Key Experimental Results¶
Main Results¶
| Method | Backbone | NDS (%) | mAP (%) | Inference Time |
|---|---|---|---|---|
| StreamPETR (patch=16) | ViT | Baseline | Baseline | Baseline |
| ToC3D-faster | ViT | Slightly lower | Slightly lower | Faster |
| SEPatch3D-faster | ViT | Comparable | Comparable | −57% |
On nuScenes, inference is accelerated by 57% with less than 1-point performance drop; an additional 20% speedup over ToC3D-faster. Effectiveness is also validated on Argoverse 2.
Ablation Study¶
- The joint depth-and-trend decision in SPSS outperforms using depth or trend alone.
- The adaptive entropy threshold outperforms fixed Top-K selection.
- The cross-granularity enhancement in CGFE is critical for maintaining detection accuracy.
Key Findings¶
- Detection performance begins to degrade when patch size exceeds 18, but selective enhancement can extend the acceleration benefit beyond this point.
- Informative patches tend to correspond to texture-rich or edge regions — precisely where coarse patches incur the greatest information loss.

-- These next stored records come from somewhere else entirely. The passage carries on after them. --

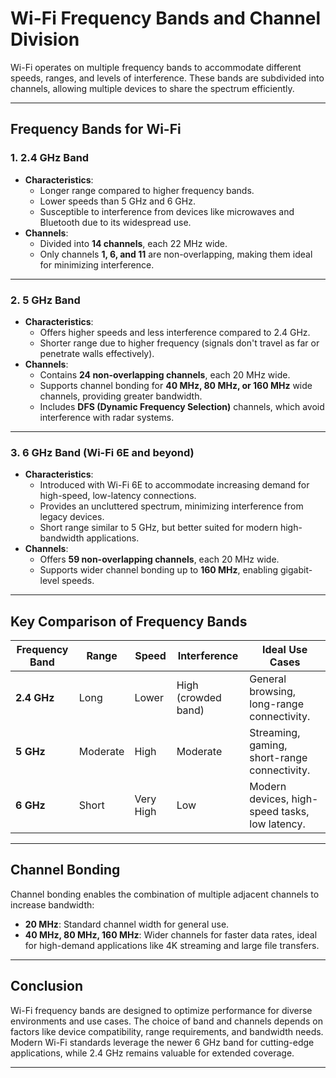 # Wi-Fi Frequency Bands and Channel Division

Wi-Fi operates on multiple frequency bands to accommodate different speeds, ranges, and levels of interference. These bands are subdivided into channels, allowing multiple devices to share the spectrum efficiently.

---

## **Frequency Bands for Wi-Fi**

### **1. 2.4 GHz Band**
- **Characteristics**:
  - Longer range compared to higher frequency bands.
  - Lower speeds than 5 GHz and 6 GHz.
  - Susceptible to interference from devices like microwaves and Bluetooth due to its widespread use.
- **Channels**:
  - Divided into **14 channels**, each 22 MHz wide.
  - Only channels **1, 6, and 11** are non-overlapping, making them ideal for minimizing interference.

---

### **2. 5 GHz Band**
- **Characteristics**:
  - Offers higher speeds and less interference compared to 2.4 GHz.
  - Shorter range due to higher frequency (signals don't travel as far or penetrate walls effectively).
- **Channels**:
  - Contains **24 non-overlapping channels**, each 20 MHz wide.
  - Supports channel bonding for **40 MHz, 80 MHz, or 160 MHz** wide channels, providing greater bandwidth.
  - Includes **DFS (Dynamic Frequency Selection)** channels, which avoid interference with radar systems.

---

### **3. 6 GHz Band** (Wi-Fi 6E and beyond)
- **Characteristics**:
  - Introduced with Wi-Fi 6E to accommodate increasing demand for high-speed, low-latency connections.
  - Provides an uncluttered spectrum, minimizing interference from legacy devices.
  - Short range similar to 5 GHz, but better suited for modern high-bandwidth applications.
- **Channels**:
  - Offers **59 non-overlapping channels**, each 20 MHz wide.
  - Supports wider channel bonding up to **160 MHz**, enabling gigabit-level speeds.

---

## **Key Comparison of Frequency Bands**

| **Frequency Band** | **Range**  | **Speed**  | **Interference**    | **Ideal Use Cases**              |
|---------------------|------------|------------|---------------------|----------------------------------|
| **2.4 GHz**         | Long       | Lower      | High (crowded band) | General browsing, long-range connectivity. |
| **5 GHz**           | Moderate   | High       | Moderate            | Streaming, gaming, short-range connectivity. |
| **6 GHz**           | Short      | Very High  | Low                 | Modern devices, high-speed tasks, low latency. |

---

## **Channel Bonding**

Channel bonding enables the combination of multiple adjacent channels to increase bandwidth:
- **20 MHz**: Standard channel width for general use.
- **40 MHz, 80 MHz, 160 MHz**: Wider channels for faster data rates, ideal for high-demand applications like 4K streaming and large file transfers.

---

## **Conclusion**

Wi-Fi frequency bands are designed to optimize performance for diverse environments and use cases. The choice of band and channels depends on factors like device compatibility, range requirements, and bandwidth needs. Modern Wi-Fi standards leverage the newer 6 GHz band for cutting-edge applications, while 2.4 GHz remains valuable for extended coverage.

---

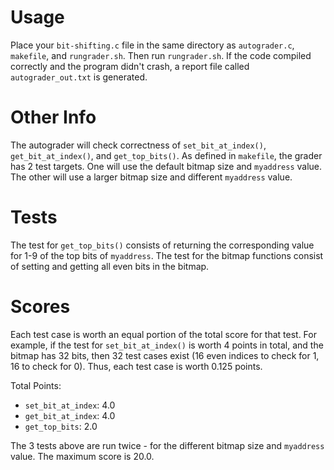# Usage
Place your `bit-shifting.c` file in the same directory as `autograder.c`, `makefile`, and `rungrader.sh`. Then run `rungrader.sh`. If the code compiled correctly and the program didn't crash, a report file called `autograder_out.txt` is generated.

# Other Info

The autograder will check correctness of `set_bit_at_index()`, `get_bit_at_index()`, and `get_top_bits()`. As defined in `makefile`, the grader has 2 test targets. One will use the default bitmap size and `myaddress` value. The other will use a larger bitmap size and different `myaddress` value.

# Tests
The test for `get_top_bits()` consists of returning the corresponding value for 1-9 of the top bits of `myaddress`. The test for the bitmap functions consist of setting and getting all even bits in the bitmap.

# Scores
Each test case is worth an equal portion of the total score for that test. For example, if the test for `set_bit_at_index()` is 
worth 4 points in total, and the bitmap has 32 bits, then 32 test cases exist (16 even indices to check for 1, 16 to check for 0).
Thus, each test case is worth 0.125 points.

Total Points:
- `set_bit_at_index`: 4.0
- `get_bit_at_index`: 4.0
- `get_top_bits`: 2.0

The 3 tests above are run twice - for the different bitmap size and `myaddress` value.
The maximum score is 20.0.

- Spatiotemporal-aware selection effectively prevents abrupt patch size changes between consecutive frames.
Highlights & Insights¶
- The "enlarge patch + selective enhancement" paradigm is more suited to 3D detection than pruning or merging approaches, representing a novel perspective.

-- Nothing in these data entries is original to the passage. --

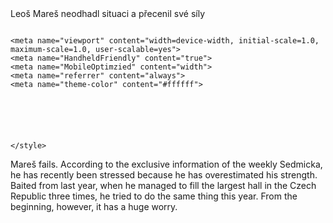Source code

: 
<html lang="cz">

<head>
	<meta http-equiv="Content-Type" content="text/html; charset=UTF-8">
Leoš Mareš neodhadl situaci a přecenil své síly

<p><img src="https://sedmicka.tyden.cz/obrazek/202003/5e72a002bbb59/crop-2039264-11-00-hlavni-frh-2673_800x540.jpg" alt="" /></p>
	<meta http-equiv="X-UA-Compatible" content="IE=edge,chrome=1">
	
	<meta name="viewport" content="width=device-width, initial-scale=1.0, maximum-scale=1.0, user-scalable=yes">
	<meta name="HandheldFriendly" content="true">
	<meta name="MobileOptimzied" content="width">
	<meta name="referrer" content="always">
	<meta name="theme-color" content="#ffffff">
	
	
	
	
	 
	
	</style>
</head>

<body>
	<p>Mare&scaron; fails. According to the exclusive information of the weekly Sedmicka, he has recently been stressed because he has overestimated his strength. Baited from last year, when he managed to fill the largest hall in the Czech Republic three times, he tried to do the same thing this year. From the beginning, however, it has a huge worry.</p>

</body>

</html>
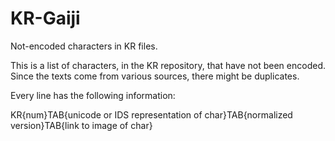 # KR-Gaiji
Not-encoded characters in KR files.

This is a list of characters, in the KR repository, that have not been
encoded. Since the texts come from various sources, there might be
duplicates.

Every line has the following information:

KR{num}TAB{unicode or IDS representation of char}TAB{normalized version}TAB{link to image of char}

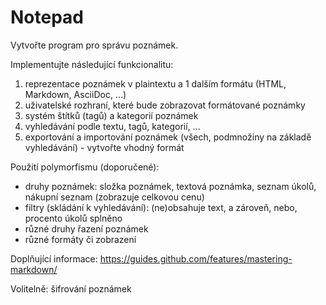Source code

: # Notepad

Vytvořte program pro správu poznámek.

Implementujte následující funkcionalitu:
1. reprezentace poznámek v plaintextu a 1 dalším formátu (HTML, Markdown, AsciiDoc, ...)
2. uživatelské rozhraní, které bude zobrazovat formátované poznámky
3. systém štítků (tagů) a kategorií poznámek
4. vyhledávání podle textu, tagů, kategorií, ...
5. exportování a importování poznámek (všech, podmnožiny na základě vyhledávání) - vytvořte vhodný formát

Použití polymorfismu (doporučené):
- druhy poznámek: složka poznámek, textová poznámka, seznam úkolů, nákupní seznam (zobrazuje celkovou cenu)
- filtry (skládání k vyhledávání): (ne)obsahuje text, a zároveň, nebo, procento úkolů splněno
- různé druhy řazení poznámek
- různé formáty či zobrazení

Doplňující informace:
https://guides.github.com/features/mastering-markdown/

Volitelně: šifrování poznámek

- Cross-layer interaction that uses detection query spatiotemporal information to guide backbone compression is an elegant design.

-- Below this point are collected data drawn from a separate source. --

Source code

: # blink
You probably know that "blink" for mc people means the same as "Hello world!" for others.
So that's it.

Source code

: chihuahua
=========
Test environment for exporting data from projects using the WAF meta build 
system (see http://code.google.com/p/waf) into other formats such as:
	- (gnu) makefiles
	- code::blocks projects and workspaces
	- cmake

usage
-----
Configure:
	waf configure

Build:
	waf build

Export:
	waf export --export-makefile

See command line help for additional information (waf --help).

- Unlike the foreground-oriented pruning in ToC3D, this approach retains background information valuable for learning hard negatives.
Limitations & Future Work¶
- The predefined patch size set (\(P_s\), \(P_l\)) and depth threshold \(\theta\) require manual specification.
- Fine-grained patches must always be computed, even though they do not participate in all ViT blocks.
- Validation is limited to the StreamPETR baseline; generalizability to other sparse detectors has not been tested.
Related Work & Insights¶
- The dynamic patch size selection strategy is extensible to other ViT applications requiring an efficiency–accuracy trade-off.
- The paradigm of using spatiotemporal queries to guide backbone computation breaks the conventional unidirectional information flow.
- Cross-granularity feature enhancement can be applied to multi-scale representation learning.
Rating¶
7/10 — Clear motivation, practical methodology, and significant acceleration, with practical value in autonomous driving scenarios.